Securities litigation in the UK is on the rise and we are at the forefront of its development, with market leading experience and deep expertise.
We advise on the full spectrum of issues arising from the growth of securities litigation in the UK, including the potential availability of recovery opportunities (compensation) for institutional investors and major shareholders in UK public companies.
Compensation is available for investors (ie shareholders) in public companies who suffer loss when, typically, the share price of the public company drops after bad news about the company is released, when that news should have been released earlier. Essentially, securities litigation is designed to encourage disclosure and transparency and to facilitate the efficient operation of the market.
Securities litigation may be considered when a UK publicly listed company (PLC) (1) has not properly or adequately disclosed a material piece of information to the market in a timely fashion, and (2) suffers an impact to its share price when the ‘true’ information is disclosed.
In the UK, securities litigation is a creature of statute, with the causes of action found in either section 90 or section 90A of the Financial Services & Markets Act 2000 (FSMA). These provisions seek to enshrine norms of good corporate behaviour, to permit and encourage the efficient and transparent operation of the stock market, and thereby to let the market (not the PLC) set the proper price for a PLC’s shares.
Fox Williams is preparing to file the following group claim on behalf of institutional investors.
If you are an institutional investor and would like to join the group claim please click the link for more detail.
Successfully representing 234 institutional shareholders seeking +£1b in compensation in securities litigation against Tesco PLC. Proceedings were commenced in September 2020 (just before limitation expired) and recently successfully settled (as announced by Tesco in its half year results in October 2021).
Currently ‘book-building’ a combination s90/s90A securities litigation group action against a major commodities producer and trader PLC, with more than 120 investors signed up already with estimated losses in excess of the commercial viability threshold.
Currently assessing the commercial viability for a s90A securities litigation case against a fast growing fashion online retailer.
Recently considering the viability of a securities litigation claim against a global clothing fashion brand, arising from the large drop in the brand’s share price following their disclosure in December 2019 and again in January 2020 that it had materially overstated the value of its inventory when it had published its Annual Report in May 2019 and thereafter.
Acting for a group of institutional investors seeking compensation from a national supermarket chain arising from the large drop in share price following the supermarket’s disclosure in September 2014 that it had materially misstated the level of its commercial income within the expected half yearly profits which it had published in August 2014.

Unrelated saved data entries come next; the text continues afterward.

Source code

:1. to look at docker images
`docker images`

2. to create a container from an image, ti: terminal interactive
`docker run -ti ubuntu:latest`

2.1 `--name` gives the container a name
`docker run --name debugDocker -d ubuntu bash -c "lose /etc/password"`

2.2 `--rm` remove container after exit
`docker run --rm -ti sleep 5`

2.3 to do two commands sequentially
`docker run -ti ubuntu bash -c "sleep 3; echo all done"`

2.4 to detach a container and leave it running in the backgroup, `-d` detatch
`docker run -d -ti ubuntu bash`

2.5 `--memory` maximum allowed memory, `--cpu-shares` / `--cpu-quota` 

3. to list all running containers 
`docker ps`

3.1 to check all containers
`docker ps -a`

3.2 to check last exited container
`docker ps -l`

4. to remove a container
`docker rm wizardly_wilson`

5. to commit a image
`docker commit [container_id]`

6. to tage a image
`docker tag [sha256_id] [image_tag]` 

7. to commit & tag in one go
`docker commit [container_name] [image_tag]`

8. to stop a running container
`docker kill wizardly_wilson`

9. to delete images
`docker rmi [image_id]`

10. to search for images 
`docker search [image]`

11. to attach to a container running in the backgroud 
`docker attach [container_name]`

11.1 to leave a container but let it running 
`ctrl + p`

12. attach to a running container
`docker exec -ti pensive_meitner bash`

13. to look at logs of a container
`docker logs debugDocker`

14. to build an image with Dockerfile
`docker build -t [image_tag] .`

Why is securities litigation growing in the UK?
As a major economy, the UK is the headquarters or primary operating centre of many of the world’s largest companies, including but not limited to financial institutions, and many of these are publicly listed on the main market of the London Stock Exchange or on AIM. Many of the world’s largest and most sophisticated institutional investors are located in the UK.

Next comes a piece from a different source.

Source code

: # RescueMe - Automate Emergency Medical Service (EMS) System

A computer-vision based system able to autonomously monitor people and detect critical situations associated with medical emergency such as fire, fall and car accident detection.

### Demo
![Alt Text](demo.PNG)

Until recently, however, securities litigation against misbehaving PLCs was not undertaken in the UK. But this has changed, and in the last five-seven years we have now seen three-four major cases in this area.
Is there regulatory support for securities litigation?
Yes, there is regulatory and policy support for securities litigation, as policy makers and corporate regulators in the UK and internationally recognise the positive benefits of private securities litigation in driving deterrence objectives, encouraging better corporate behaviour and governance, and enabling investors to obtain redress. This is especially so in circumstances where regulators are sometimes stretched to discharge their functions and can see private securities litigation as being both complementary and supplementary to the investigatory and enforcement actions which they have the capacity to undertake.
Should securities litigation be seen as part of a governance framework?
Yes, securities litigation should be seen as part of a framework that includes the UK’s Corporate Governance Code (2018) and the UK’s Investor Stewardship Code (2019), each of which is designed to encourage improvements in corporate governance, including better corporate disclosure, at the public companies in which we invest.
Whether co-incidentally or not, securities litigation in the UK is increasing at a time when the availability of third party funding and of innovative alternative fee arrangements has also developed. This has allowed institutional investors who have suffered a loss to participate in securities litigation, if they choose, with no downside risk and no cost to their balance sheet. Securities litigation can be brought without litigation financing, but more often than not it will be brought with the support of litigation finance or alternative fee arrangements where risk and reward are shared.